The U.S. revoked visas of three senior military officials as relations between the two countries grew increasingly tense.



Special to The Herald

The U.S. government has revoked the visas of two Venezuelan generals, including the head of a counter-drug unit, and a third officer who have been linked to drug trafficking allegations, U.S. officials confirmed Thursday.

The news came four days after leftist President Hugo Chávez said he was ending cooperation with the U.S. Drug Enforcement Administration, accusing it of ``using the war on drugs as a cover, even to support drug trafficking, [and] to gather intelligence in Venezuela against the government.''

U.S. relations with Chávez have grown increasingly tense amid Washington complaints that he has turned to authoritarian ways and become a destabilizing factor in Latin America. In turn, he has accused the Bush administration of plotting to topple him.

The latest spat could lead the U.S. government to deny its annual recertification, due next month, that Venezuela is collaborating in the U.S. war on drugs. Decertification can mean the loss of U.S. financial assistance. But according to the U.S. embassy, Caracas receives no such aid, leaving Washington without financial leverage against Chávez.

''I was already thinking of decertification as more than likely'' for Venezuela, said John Walsh, a specialist in Andean drug policy at the Washington Office on Latin America, a liberal think tank.

''It suits interests on both sides, so I wouldn't be surprised if there is decertification,'' he added.

VISAS REVOKED

U.S. Embassy press officer Salomé Hernández confirmed Thursday that the U.S. government had revoked the visas of Gen. Frank Morgado, who heads the National Guard's counter-drug unit; Gen. Alexis Maneiro, who heads the Guard's academy, and Guard Maj. Irán Moisés Salas.

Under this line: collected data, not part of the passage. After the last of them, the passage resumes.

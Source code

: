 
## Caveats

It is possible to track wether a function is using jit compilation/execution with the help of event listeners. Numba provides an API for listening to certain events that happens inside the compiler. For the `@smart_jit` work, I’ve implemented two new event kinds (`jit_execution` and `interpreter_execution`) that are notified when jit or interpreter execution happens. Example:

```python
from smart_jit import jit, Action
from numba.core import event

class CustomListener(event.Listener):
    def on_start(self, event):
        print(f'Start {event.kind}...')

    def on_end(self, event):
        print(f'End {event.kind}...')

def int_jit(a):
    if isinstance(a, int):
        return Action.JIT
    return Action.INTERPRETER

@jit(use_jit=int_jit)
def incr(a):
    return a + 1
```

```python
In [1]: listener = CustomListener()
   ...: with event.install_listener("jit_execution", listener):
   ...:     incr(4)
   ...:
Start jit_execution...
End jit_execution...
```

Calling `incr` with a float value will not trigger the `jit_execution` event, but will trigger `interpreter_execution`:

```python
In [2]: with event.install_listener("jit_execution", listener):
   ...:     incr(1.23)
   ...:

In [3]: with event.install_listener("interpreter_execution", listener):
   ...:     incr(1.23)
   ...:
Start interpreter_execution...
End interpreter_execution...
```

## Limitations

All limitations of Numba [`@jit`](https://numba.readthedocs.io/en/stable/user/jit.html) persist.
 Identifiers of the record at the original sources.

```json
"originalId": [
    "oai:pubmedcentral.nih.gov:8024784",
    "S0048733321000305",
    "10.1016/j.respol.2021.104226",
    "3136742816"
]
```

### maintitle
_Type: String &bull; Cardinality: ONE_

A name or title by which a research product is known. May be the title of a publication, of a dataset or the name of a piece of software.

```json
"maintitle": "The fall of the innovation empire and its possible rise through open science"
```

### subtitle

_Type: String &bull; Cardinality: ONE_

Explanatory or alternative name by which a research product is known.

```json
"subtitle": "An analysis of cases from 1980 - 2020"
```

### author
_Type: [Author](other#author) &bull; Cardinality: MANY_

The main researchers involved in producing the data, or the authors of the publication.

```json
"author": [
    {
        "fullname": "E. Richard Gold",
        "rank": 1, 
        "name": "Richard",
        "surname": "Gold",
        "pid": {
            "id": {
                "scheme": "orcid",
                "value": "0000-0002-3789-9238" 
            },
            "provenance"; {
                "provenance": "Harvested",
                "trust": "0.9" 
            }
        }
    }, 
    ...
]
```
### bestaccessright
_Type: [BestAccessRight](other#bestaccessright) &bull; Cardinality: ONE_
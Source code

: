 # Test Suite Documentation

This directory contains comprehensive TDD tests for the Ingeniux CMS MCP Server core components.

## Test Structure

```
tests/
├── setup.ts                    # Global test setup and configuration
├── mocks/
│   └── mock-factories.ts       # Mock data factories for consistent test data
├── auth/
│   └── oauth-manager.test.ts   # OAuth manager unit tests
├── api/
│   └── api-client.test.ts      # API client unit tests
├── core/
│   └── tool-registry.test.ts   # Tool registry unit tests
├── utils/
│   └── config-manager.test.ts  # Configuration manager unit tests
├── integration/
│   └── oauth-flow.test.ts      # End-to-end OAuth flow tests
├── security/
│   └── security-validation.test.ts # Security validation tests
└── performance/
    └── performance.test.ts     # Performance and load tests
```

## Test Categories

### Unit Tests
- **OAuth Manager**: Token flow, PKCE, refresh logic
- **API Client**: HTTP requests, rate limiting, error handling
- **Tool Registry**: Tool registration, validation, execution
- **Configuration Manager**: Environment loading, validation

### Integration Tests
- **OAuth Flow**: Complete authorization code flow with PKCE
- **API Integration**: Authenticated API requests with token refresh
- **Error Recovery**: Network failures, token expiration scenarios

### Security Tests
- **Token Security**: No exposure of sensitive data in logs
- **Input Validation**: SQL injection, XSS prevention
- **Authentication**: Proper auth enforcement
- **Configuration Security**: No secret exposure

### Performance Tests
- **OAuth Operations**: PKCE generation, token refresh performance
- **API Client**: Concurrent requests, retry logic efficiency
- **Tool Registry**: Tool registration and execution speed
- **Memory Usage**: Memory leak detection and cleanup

Hernández declined to reveal further details. But a report in the daily El Universal said their visas had been revoked ''for their lack of cooperation, complicity and obstruction'' in several drug cases.

A parliamentary commission recently called for Maneiro to be suspended from duty and investigated in connection with the murder last year of a provincial politician and newspaper columnist who had accused him of links to known traffickers.

Salas was little known until the Universal story.

Morgado's appointment to head the Guard's counter-drug unit coincided with a sharp decline in Venezuelan cooperation with U.S. investigations, U.S. officials have complained. Efforts to contact the three failed.

DEA REMAINS

Despite Chávez's Sunday announcement, there has been no formal move to end the DEA presence here, although specific cooperation agreements with the National Guard are suspended.

Among the reasons given by the government for ending the cooperation is the alleged existence of an entire floor in the Venezuelan government's drug-fighting CONACUID agency headquarters operated exclusively by the DEA and to which Venezuelans were denied access.

''The day they give me a floor at the CIA, I'll give them a floor in my [building],'' Interior Minister Jesse Chacón said Thursday.

The allegation is denied by both U.S. and Venezuelan officials familiar with the operation.

''The DEA didn't even have a coordinator there,'' said a former CONACUID employee who asked to remain anonymous for fear of government retribution.

Chacón, who referred to the United States as ``the empire", said Venezuela was ready to continue working with the DEA, ``if they accept Venezuelan parameters".

Earlier Thursday, U.S. Ambassador William Brownfield rejected the accusations by Gen. Melvin López Hidalgo, one of Venezuela's most senior generals, that the DEA was involved in drug-trafficking.

Brownfield said cooperation between the DEA and Venezuela had been ''excellent'' for 30 years, but that, ``for reasons I can't identify, that collaboration has declined a good deal this year.''

He told the Venezuelan media that visas could be revoked due to suspected, ``participation in illicit activities related to drug-trafficking".